Nigeria Tackles Plastic Wastes, Air Pollution-Odusote
The Federal Government is currently midwifing the ‘National Policies of Plastic Wastes Management and Air Pollution’, in view of the devastating impact of plastic waste and contaminated air to human health and the ecosystem.
This was disclosed by Mrs. Ibokun Odusote, Permanent Secretary in the Federal Ministry of Environmet on the occasion of the “2019 World Environment Day” (WED), which her Ministry commemorated at the National Press Centre, Radio House, in Abuja.
She further disclosed that the Federal Ministry Of Environment is also aggressively pursuing the Low Sulphur Policy and Ozone-Friendly Refrigeration Policy which, according to her, are geared towards reversing the adverse effects of both land and air pollution with the resultant effects on the population, the ecosystem and the economy.
The Permanent Secretary explained that in line with the vision of the present administration, the Ministry has over the years worked assiduously to make Nigeria’s environment safe and conducive for productivity.
She noted that the strategic policy-actions underscore the interventions of the Ministry in the arears of pollution and waste recycling projects in various states of federation.
“The ratification of the Kigali Amendment to phase down Hydro fluorocarbons (HFCs) under the Montreal Protocol on substances that deplete the Ozone layer and ratification of Minimata Convention on mercury in 2018, are major achievements the Federal Government (FG) through the Ministry, has recorded on issues concerning air pollution.
“Also, Mr. President has since signed and ratified the Paris Club Agreement, while the clean-up exercise of Ogoni land has also been flagged-off,” Mrs. Odusote said.
The Permanent Secretary, who was represented by Mr. Daniang Peter, Director of Human Resources Management in the ministry, noted that an estimated 7 million people worldwide die due directly or indirectly to poor air quality.
She said: “It is estimated that 92% of the world population breathe unclean air and this has cost the global economy a whooping USD 3.5 trillion on yearly basis. Most worrisome is the issue of ozone-layer depletion, that has over the years, gradually exacerbated the ever increasing world temperature with the resultant effects on agriculture, human health, and biodiversity in general.”
Mrs. Odusote asserted that the theme for this year’s WED, which is “Beat Air Pollution”, could have come at a better time than now, especially in view of the threat posed by air pollution worldwide, especially in cities of the world where industries keep growing, releasing dangerous gasses and pollutants into the air with effective and commensurate efforts at mitigating this negative trend.
According to her, there is need to double efforts at community, corporate and policy levels if the world would still be habitable for a longer while, and be protected from ‘irredeemable’ degradation by air pollution.
In an address of welcome, Dr.
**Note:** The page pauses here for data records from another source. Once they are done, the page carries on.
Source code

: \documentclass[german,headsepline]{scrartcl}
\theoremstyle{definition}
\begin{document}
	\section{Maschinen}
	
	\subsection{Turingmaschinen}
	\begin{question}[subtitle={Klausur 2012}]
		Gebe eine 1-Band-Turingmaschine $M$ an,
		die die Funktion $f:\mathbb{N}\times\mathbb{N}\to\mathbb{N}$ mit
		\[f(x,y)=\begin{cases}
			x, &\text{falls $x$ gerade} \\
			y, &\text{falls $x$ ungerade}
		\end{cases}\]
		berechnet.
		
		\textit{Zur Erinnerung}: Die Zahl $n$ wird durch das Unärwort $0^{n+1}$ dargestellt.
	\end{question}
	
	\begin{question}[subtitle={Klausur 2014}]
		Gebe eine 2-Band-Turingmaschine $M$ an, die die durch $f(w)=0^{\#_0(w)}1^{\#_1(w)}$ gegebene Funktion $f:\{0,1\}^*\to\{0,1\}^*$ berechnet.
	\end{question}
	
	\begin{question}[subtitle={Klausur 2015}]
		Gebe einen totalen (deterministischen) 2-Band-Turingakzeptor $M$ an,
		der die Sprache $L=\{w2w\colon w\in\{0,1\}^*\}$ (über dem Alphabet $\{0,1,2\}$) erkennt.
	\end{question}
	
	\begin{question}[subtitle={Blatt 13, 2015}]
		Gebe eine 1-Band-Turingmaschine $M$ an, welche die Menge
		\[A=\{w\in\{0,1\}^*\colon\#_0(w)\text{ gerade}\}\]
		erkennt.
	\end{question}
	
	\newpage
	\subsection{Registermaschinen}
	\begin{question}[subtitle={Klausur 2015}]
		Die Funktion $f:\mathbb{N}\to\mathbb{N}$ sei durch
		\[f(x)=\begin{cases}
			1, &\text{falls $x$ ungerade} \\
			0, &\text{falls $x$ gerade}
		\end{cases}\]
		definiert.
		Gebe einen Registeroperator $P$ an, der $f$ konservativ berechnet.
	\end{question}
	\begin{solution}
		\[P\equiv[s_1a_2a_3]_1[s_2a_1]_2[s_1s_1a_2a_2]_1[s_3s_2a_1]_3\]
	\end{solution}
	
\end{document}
Bolatito Obisesan, the Director Planning Research and Statistics in the Ministry, explained that the World Health Organization (WHO) had listed Onistsha, Aba, Kaduna, and Umuahia, and Nigeria in general, as a country with several worst polluted towns in Africa.
She said the biggest changes and effects Nigerians and all humans can experience from air pollution are not real damage to the environment, but also bad changes in the quality of life and severe issues to human health.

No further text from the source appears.